TASK ITEM: All of the data is to be restated word for word.

SUPPLIED DATA:
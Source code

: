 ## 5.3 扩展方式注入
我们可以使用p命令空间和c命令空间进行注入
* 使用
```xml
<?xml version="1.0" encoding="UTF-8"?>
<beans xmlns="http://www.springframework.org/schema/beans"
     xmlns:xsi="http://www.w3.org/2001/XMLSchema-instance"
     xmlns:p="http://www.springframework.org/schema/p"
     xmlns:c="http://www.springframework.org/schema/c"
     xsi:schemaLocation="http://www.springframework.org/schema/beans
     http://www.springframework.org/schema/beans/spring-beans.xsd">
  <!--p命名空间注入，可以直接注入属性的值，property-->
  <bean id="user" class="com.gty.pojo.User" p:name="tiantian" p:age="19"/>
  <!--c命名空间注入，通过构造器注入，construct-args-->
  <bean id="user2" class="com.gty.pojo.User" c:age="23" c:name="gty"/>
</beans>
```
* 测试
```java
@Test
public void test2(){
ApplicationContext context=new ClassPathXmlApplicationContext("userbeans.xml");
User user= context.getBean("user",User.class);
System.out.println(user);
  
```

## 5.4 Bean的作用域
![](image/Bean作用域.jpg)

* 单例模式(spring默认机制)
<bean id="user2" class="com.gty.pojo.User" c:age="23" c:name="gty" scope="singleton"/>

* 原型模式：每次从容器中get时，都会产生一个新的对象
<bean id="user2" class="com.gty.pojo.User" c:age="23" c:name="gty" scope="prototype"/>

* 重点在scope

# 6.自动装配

ANSWER SECTION:
Source code

: ## 5.3 扩展方式注入
我们可以使用p命令空间和c命令空间进行注入
* 使用
```xml
<?xml version="1.0" encoding="UTF-8"?>
<beans xmlns="http://www.springframework.org/schema/beans"
     xmlns:xsi="http://www.w3.org/2001/XMLSchema-instance"
     xmlns:p="http://www.springframework.org/schema/p"
     xmlns:c="http://www.springframework.org/schema/c"
     xsi:schemaLocation="http://www.springframework.org/schema/beans
     http://www.springframework.org/schema/beans/spring-beans.xsd">
  <!--p命名空间注入，可以直接注入属性的值，property-->
  <bean id="user" class="com.gty.pojo.User" p:name="tiantian" p:age="19"/>
  <!--c命名空间注入，通过构造器注入，construct-args-->
  <bean id="user2" class="com.gty.pojo.User" c:age="23" c:name="gty"/>
</beans>
```
* 测试
```java
@Test
public void test2(){
ApplicationContext context=new ClassPathXmlApplicationContext("userbeans.xml");
User user= context.getBean("user",User.class);
System.out.println(user);
  
```

## 5.4 Bean的作用域
![](image/Bean作用域.jpg)

* 单例模式(spring默认机制)
<bean id="user2" class="com.gty.pojo.User" c:age="23" c:name="gty" scope="singleton"/>

* 原型模式：每次从容器中get时，都会产生一个新的对象
<bean id="user2" class="com.gty.pojo.User" c:age="23" c:name="gty" scope="prototype"/>

* 重点在scope

# 6.自动装配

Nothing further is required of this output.